Almost everyone can benefit from cutting back on unhealthy fat. If you currently eat a lot of fat, commit to cutting back and changing your habits. Unhealthy fats include things such as: dark chicken meat; poultry skin; fatty cuts of pork, beef, and lamb; and high-fat dairy foods (whole milk, butter, cheeses). Ways to cut back on unhealthy fats include:
- Rather than frying meat, bake, grill, or broil it. Take off the skin before cooking chicken or turkey. Try eating fish at least once a week.
- Reduce any extra fat. This includes butter on bread, sour cream on baked potatoes, and salad dressings. Use low-fat or nonfat versions of these foods.

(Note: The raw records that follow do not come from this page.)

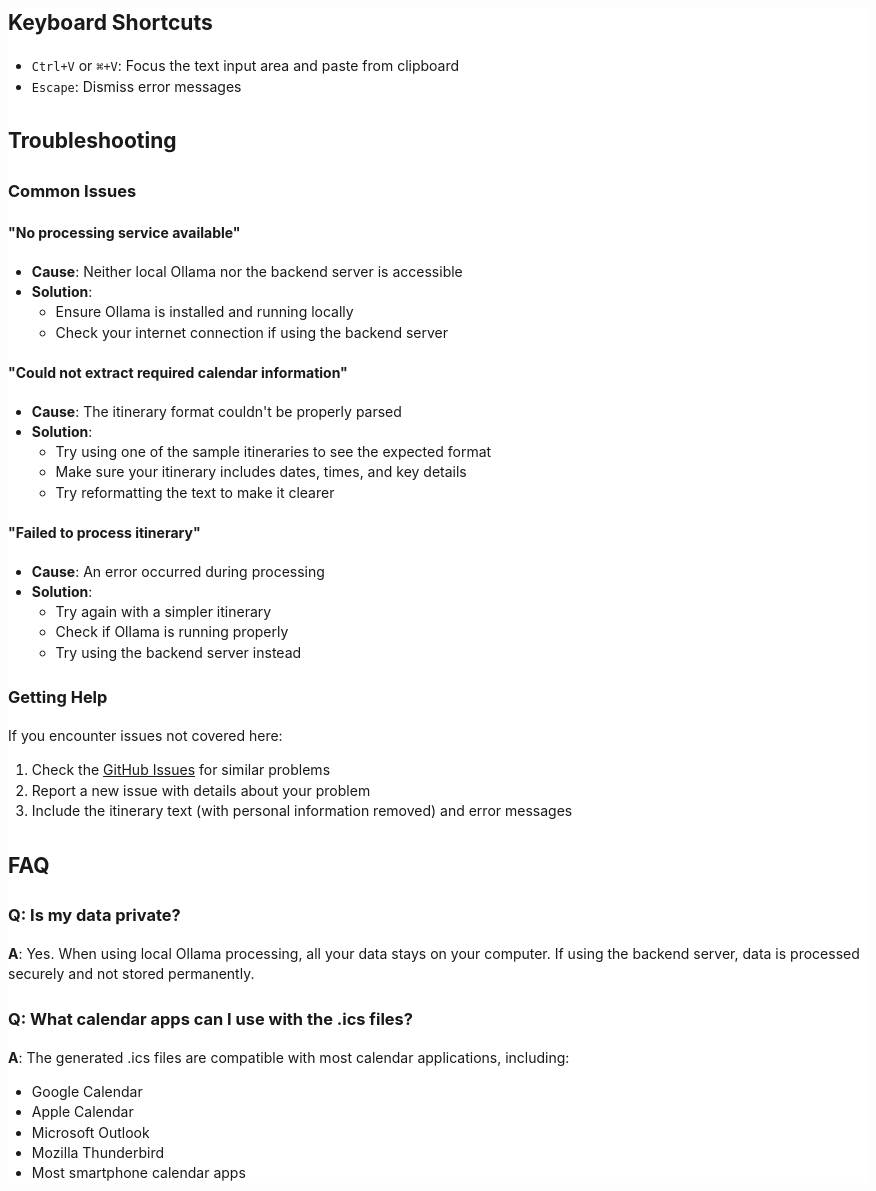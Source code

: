 ## Keyboard Shortcuts

- `Ctrl+V` or `⌘+V`: Focus the text input area and paste from clipboard
- `Escape`: Dismiss error messages

## Troubleshooting

### Common Issues

#### "No processing service available"

- **Cause**: Neither local Ollama nor the backend server is accessible
- **Solution**: 
  - Ensure Ollama is installed and running locally
  - Check your internet connection if using the backend server

#### "Could not extract required calendar information"

- **Cause**: The itinerary format couldn't be properly parsed
- **Solution**:
  - Try using one of the sample itineraries to see the expected format
  - Make sure your itinerary includes dates, times, and key details
  - Try reformatting the text to make it clearer

#### "Failed to process itinerary"

- **Cause**: An error occurred during processing
- **Solution**:
  - Try again with a simpler itinerary
  - Check if Ollama is running properly
  - Try using the backend server instead

### Getting Help

If you encounter issues not covered here:

1. Check the [GitHub Issues](https://github.com/maciejjedrzejczyk/txt2cal/issues) for similar problems
2. Report a new issue with details about your problem
3. Include the itinerary text (with personal information removed) and error messages

## FAQ

### Q: Is my data private?

**A**: Yes. When using local Ollama processing, all your data stays on your computer. If using the backend server, data is processed securely and not stored permanently.

### Q: What calendar apps can I use with the .ics files?

**A**: The generated .ics files are compatible with most calendar applications, including:
- Google Calendar
- Apple Calendar
- Microsoft Outlook
- Mozilla Thunderbird
- Most smartphone calendar apps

- Eat plenty of fruits and vegetables with your meals and as snacks.
- Read the nutrition labels on foods before you buy them. If you need help with the labels, ask your doctor or dietitian.
- When you eat out, be aware of hidden fats and larger portion sizes.
- Staying hydrated is important for good health. Drink zero- or low-calorie beverages, such as water or tea. Sweetened drinks add lots of sugar and calories to your diet. This includes fruit juice, soda, sports and energy drinks, sweetened or flavored milk, and sweetened iced tea.
Things to consider
Balanced nutrition and regular exercise are good for your health. These habits can help you lose or maintain weight. Try to set realistic goals. They could be making some of the small diet changes listed above or walking daily.
Doctors and dietitians suggest making healthy eating habits a part of daily life rather than following fad diets. Nutrition tips and diets from different sources can be misleading. Keep in mind the advice below, and always check with your doctor first.
- Secret diets aren’t the answer. Fad or short-term diets may promise to help you lose weight fast. However, they are hard to keep up with and could be unhealthy.
- Good nutrition doesn’t come in a pill. Try eating a variety of foods instead. Your body benefits most from healthy whole foods. Only take vitamins that your doctor prescribes.
- Diet programs or products can confuse you with their claims. Most people in these ads get paid for their endorsements. They don’t talk about side effects, problems, or regained weight.